Task prompt:
Every entry must be reproduced word for word.

Records provided:
- - - -

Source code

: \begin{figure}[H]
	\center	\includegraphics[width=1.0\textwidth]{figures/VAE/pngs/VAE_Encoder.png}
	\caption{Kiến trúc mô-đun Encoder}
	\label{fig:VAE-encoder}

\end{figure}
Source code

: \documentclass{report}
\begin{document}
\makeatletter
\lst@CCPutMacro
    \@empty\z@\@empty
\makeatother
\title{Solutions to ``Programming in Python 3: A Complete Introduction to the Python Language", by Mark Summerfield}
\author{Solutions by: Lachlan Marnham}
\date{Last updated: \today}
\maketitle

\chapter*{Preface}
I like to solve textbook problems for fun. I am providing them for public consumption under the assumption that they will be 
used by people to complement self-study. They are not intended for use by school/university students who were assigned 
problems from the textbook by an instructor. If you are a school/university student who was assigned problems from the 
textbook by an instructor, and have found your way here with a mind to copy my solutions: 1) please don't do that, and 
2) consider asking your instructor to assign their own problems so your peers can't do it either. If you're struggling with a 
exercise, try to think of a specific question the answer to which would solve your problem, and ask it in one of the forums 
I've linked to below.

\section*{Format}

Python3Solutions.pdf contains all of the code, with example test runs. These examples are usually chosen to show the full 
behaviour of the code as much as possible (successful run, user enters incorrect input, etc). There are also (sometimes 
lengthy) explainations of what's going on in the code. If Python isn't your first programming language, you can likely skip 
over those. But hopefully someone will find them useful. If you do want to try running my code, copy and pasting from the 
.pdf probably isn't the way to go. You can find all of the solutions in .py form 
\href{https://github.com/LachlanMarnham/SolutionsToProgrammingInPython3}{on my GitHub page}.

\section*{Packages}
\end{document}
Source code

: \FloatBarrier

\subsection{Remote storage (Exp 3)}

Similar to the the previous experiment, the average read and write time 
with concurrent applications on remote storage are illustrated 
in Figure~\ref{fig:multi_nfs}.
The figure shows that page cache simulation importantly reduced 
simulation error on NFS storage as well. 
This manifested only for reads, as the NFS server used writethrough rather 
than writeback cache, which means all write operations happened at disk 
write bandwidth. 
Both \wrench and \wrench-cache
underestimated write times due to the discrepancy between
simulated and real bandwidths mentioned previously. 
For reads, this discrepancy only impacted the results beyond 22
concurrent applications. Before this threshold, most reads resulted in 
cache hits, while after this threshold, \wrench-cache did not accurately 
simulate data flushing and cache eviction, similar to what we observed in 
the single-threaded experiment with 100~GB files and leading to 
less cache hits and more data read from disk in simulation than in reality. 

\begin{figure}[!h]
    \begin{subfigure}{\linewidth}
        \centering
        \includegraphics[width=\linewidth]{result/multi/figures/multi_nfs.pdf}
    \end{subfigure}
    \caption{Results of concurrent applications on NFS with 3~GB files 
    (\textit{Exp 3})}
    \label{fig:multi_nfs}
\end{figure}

- - - -

Result of this exercise:
Source code

: \begin{figure}[H]
	\center	\includegraphics[width=1.0\textwidth]{figures/VAE/pngs/VAE_Encoder.png}
	\caption{Kiến trúc mô-đun Encoder}
	\label{fig:VAE-encoder}

\end{figure}
Source code

: \documentclass{report}
\begin{document}
\makeatletter
\lst@CCPutMacro
    \@empty\z@\@empty
\makeatother
\title{Solutions to ``Programming in Python 3: A Complete Introduction to the Python Language", by Mark Summerfield}
\author{Solutions by: Lachlan Marnham}
\date{Last updated: \today}
\maketitle

\chapter*{Preface}
I like to solve textbook problems for fun. I am providing them for public consumption under the assumption that they will be 
used by people to complement self-study. They are not intended for use by school/university students who were assigned 
problems from the textbook by an instructor. If you are a school/university student who was assigned problems from the 
textbook by an instructor, and have found your way here with a mind to copy my solutions: 1) please don't do that, and 
2) consider asking your instructor to assign their own problems so your peers can't do it either. If you're struggling with a 
exercise, try to think of a specific question the answer to which would solve your problem, and ask it in one of the forums 
I've linked to below.

\section*{Format}

Python3Solutions.pdf contains all of the code, with example test runs. These examples are usually chosen to show the full 
behaviour of the code as much as possible (successful run, user enters incorrect input, etc). There are also (sometimes 
lengthy) explainations of what's going on in the code. If Python isn't your first programming language, you can likely skip 
over those. But hopefully someone will find them useful. If you do want to try running my code, copy and pasting from the 
.pdf probably isn't the way to go. You can find all of the solutions in .py form 
\href{https://github.com/LachlanMarnham/SolutionsToProgrammingInPython3}{on my GitHub page}.

\section*{Packages}
\end{document}
Source code

: \FloatBarrier

\subsection{Remote storage (Exp 3)}

Similar to the the previous experiment, the average read and write time 
with concurrent applications on remote storage are illustrated 
in Figure~\ref{fig:multi_nfs}.
The figure shows that page cache simulation importantly reduced 
simulation error on NFS storage as well. 
This manifested only for reads, as the NFS server used writethrough rather 
than writeback cache, which means all write operations happened at disk 
write bandwidth. 
Both \wrench and \wrench-cache
underestimated write times due to the discrepancy between
simulated and real bandwidths mentioned previously. 
For reads, this discrepancy only impacted the results beyond 22
concurrent applications. Before this threshold, most reads resulted in 
cache hits, while after this threshold, \wrench-cache did not accurately 
simulate data flushing and cache eviction, similar to what we observed in 
the single-threaded experiment with 100~GB files and leading to 
less cache hits and more data read from disk in simulation than in reality. 

\begin{figure}[!h]
    \begin{subfigure}{\linewidth}
        \centering
        \includegraphics[width=\linewidth]{result/multi/figures/multi_nfs.pdf}
    \end{subfigure}
    \caption{Results of concurrent applications on NFS with 3~GB files 
    (\textit{Exp 3})}
    \label{fig:multi_nfs}
\end{figure}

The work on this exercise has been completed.